[[ PROVIDED RECORDS open ]]
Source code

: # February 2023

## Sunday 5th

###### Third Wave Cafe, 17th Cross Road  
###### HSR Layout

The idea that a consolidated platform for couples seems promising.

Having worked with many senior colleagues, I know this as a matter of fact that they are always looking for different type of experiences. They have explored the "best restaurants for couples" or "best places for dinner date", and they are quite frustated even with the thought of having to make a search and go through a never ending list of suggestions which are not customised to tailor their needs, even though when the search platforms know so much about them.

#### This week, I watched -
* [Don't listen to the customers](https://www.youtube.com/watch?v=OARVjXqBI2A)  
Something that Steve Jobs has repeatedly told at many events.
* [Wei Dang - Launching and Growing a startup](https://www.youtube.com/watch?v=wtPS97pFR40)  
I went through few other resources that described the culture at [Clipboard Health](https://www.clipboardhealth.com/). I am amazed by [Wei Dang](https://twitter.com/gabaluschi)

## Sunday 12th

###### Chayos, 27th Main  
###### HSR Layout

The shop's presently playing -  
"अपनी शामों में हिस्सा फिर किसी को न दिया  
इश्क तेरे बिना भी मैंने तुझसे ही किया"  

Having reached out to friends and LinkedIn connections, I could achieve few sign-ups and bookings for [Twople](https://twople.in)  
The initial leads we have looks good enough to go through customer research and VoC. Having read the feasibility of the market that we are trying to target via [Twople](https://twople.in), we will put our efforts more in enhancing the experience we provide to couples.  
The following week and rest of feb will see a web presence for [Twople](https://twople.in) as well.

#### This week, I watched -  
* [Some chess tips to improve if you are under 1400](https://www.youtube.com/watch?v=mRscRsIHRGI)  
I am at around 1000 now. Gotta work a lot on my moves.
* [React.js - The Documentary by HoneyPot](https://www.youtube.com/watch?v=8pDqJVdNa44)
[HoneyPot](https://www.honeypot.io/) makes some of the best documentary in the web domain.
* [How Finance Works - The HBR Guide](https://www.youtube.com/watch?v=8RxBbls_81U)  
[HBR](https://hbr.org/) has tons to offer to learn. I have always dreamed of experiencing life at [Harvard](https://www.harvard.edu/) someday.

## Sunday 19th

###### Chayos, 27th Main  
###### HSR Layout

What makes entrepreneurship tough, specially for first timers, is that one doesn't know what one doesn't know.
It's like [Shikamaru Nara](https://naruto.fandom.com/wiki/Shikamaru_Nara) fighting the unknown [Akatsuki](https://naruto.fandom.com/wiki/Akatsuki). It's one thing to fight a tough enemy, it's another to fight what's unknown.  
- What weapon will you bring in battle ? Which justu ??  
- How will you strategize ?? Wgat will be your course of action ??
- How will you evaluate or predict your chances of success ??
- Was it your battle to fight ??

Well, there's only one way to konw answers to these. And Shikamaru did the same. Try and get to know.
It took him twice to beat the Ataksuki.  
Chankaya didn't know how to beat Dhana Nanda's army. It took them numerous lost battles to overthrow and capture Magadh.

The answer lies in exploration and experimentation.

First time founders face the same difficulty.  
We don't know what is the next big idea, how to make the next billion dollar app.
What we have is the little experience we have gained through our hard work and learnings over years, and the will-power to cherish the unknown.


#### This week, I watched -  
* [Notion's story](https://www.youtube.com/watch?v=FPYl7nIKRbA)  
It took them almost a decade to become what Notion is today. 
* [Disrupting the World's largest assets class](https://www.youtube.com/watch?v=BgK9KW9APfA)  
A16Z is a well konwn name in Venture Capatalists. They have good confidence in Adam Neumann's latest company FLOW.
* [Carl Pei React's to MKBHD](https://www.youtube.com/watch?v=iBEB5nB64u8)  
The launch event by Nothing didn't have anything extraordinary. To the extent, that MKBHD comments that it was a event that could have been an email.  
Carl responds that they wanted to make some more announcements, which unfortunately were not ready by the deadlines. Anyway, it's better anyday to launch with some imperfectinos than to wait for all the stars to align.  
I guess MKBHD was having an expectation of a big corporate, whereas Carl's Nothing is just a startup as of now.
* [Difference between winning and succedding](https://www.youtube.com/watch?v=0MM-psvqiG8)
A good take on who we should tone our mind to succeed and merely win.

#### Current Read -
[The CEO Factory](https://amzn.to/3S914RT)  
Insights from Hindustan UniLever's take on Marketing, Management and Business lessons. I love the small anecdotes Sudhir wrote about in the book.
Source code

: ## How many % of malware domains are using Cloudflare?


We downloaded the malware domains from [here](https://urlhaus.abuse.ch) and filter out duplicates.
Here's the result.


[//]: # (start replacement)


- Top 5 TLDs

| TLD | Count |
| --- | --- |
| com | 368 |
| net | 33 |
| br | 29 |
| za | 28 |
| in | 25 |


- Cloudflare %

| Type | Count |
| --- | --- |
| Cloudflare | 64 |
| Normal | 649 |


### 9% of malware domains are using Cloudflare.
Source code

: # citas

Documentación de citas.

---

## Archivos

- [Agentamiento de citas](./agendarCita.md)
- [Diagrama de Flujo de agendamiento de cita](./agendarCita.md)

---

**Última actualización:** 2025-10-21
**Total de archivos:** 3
[[ PROVIDED RECORDS closed ]]
▸ EXERCISE:
Please print verbatim each line from the first line of the entries above to the line that contains "Having reached out", inclusive, and nothing more.

▸ COMPLETED EXERCISE:
Source code

: # February 2023

## Sunday 5th

###### Third Wave Cafe, 17th Cross Road  
###### HSR Layout

The idea that a consolidated platform for couples seems promising.

Having worked with many senior colleagues, I know this as a matter of fact that they are always looking for different type of experiences. They have explored the "best restaurants for couples" or "best places for dinner date", and they are quite frustated even with the thought of having to make a search and go through a never ending list of suggestions which are not customised to tailor their needs, even though when the search platforms know so much about them.

#### This week, I watched -
* [Don't listen to the customers](https://www.youtube.com/watch?v=OARVjXqBI2A)  
Something that Steve Jobs has repeatedly told at many events.
* [Wei Dang - Launching and Growing a startup](https://www.youtube.com/watch?v=wtPS97pFR40)  
I went through few other resources that described the culture at [Clipboard Health](https://www.clipboardhealth.com/). I am amazed by [Wei Dang](https://twitter.com/gabaluschi)

## Sunday 12th

###### Chayos, 27th Main  
###### HSR Layout

The shop's presently playing -  
"अपनी शामों में हिस्सा फिर किसी को न दिया  
इश्क तेरे बिना भी मैंने तुझसे ही किया"  

Having reached out to friends and LinkedIn connections, I could achieve few sign-ups and bookings for [Twople](https://twople.in)  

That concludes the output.